Milling is the machining process of using rotary cutters to remove material from a workpiece advancing (or feeding) in a direction at an angle with the axis of the tool. It covers a wide variety of operations and machines, on scales from small individual parts to large, heavy-duty gang milling operations. It is one of the most commonly used processes in industry and machine shops today for machining parts to precise sizes and shapes.

===Stone===
A stone CNC router is a type of CNC router machine designed for marble, granite, artificial stone, tombstone, ceramic tiles, glass machining, polishing for arts and crafts, etc. Wood, metal and stone require different "bits" or "inserts". There is bit call as diamond tools with different diameter 4mm, 6mm, 8mm mainly used. For wood CNC-ing, bits with sharp cutting edges are used, while for Stone CNC-ing, the bits are made of a metal bar with a sintered layer of extremely hard but roughly shaped particles. Routing CNC is more like grinding than cutting.

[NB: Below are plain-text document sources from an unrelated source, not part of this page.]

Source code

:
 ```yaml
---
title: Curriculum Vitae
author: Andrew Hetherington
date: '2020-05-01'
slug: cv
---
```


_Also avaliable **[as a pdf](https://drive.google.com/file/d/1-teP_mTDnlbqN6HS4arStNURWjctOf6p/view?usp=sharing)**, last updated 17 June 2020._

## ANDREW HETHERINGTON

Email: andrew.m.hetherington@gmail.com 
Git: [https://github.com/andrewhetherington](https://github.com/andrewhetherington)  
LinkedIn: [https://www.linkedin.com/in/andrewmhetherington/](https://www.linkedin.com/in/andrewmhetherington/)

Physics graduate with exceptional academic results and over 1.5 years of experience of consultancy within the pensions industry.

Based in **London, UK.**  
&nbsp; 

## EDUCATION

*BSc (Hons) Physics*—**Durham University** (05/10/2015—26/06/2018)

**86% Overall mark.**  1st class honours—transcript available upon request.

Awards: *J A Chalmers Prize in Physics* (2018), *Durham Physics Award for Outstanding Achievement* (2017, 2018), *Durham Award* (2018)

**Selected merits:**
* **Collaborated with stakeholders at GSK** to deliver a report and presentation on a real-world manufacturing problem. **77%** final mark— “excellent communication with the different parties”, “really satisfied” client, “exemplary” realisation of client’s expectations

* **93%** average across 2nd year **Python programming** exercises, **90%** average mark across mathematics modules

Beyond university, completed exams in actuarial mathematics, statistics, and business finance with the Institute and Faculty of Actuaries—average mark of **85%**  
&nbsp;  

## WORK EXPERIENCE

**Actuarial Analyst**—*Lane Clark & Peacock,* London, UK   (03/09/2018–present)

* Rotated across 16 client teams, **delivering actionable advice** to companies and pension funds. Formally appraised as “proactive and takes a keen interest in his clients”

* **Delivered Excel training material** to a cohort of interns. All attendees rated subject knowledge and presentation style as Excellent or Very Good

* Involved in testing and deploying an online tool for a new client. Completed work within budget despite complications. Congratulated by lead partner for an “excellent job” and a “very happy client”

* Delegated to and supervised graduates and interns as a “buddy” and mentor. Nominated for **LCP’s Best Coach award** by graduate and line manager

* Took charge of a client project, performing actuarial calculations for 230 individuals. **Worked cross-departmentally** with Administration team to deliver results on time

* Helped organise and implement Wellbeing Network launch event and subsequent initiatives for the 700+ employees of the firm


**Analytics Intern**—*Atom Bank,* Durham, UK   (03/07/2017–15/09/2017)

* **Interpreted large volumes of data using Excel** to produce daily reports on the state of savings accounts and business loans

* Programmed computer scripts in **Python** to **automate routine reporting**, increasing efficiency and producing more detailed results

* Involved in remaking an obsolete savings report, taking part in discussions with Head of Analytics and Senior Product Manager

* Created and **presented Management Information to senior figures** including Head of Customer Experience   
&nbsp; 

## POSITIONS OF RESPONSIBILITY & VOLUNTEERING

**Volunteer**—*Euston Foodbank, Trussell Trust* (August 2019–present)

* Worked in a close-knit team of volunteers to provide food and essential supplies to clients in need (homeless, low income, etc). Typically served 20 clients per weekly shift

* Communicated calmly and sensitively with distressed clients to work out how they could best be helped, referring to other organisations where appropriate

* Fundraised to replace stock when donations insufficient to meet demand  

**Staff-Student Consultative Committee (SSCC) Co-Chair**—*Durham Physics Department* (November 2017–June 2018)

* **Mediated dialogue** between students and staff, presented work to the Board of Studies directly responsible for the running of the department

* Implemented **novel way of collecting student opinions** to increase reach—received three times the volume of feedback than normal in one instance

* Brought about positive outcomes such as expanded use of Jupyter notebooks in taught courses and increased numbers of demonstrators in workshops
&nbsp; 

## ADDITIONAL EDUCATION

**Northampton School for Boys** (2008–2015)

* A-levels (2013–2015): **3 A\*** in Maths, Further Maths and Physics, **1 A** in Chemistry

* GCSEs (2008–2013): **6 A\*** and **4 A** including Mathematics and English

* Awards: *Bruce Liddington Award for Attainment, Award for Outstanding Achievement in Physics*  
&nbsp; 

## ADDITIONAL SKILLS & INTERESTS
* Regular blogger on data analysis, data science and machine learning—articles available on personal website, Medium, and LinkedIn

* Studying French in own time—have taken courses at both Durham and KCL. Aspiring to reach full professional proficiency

Because stone dust is very abrasive, these routers also have much better protection for the guide rails (below cover). With "wood" routers the guide rails are often visible from the outside & unprotected, while stone routers are fully covered.

Stone routers also have a water recirculation system. A small jet of water is pointed at the router bit and this captures almost all fine stone dust in the water, which then flows to a collection reservoir where the stone particles settle on the bottom.

===Polyurethane foam===
Polyurethane foam can also be cut using a CNC router in order to produce complex shapes which would otherwise be difficult or impossible to replicate by hand. Depending on the type of foam being converted, a CNC router would be able to cut through up to an 8lb density. By converting a CAD design file into a CAM file, the CNC Router is able to read relevant information and produce a highly accurate finished product.

Styrofoam can also be cut using a CNC router, making it an ideal material for creating detailed prototypes, signage, and architectural models.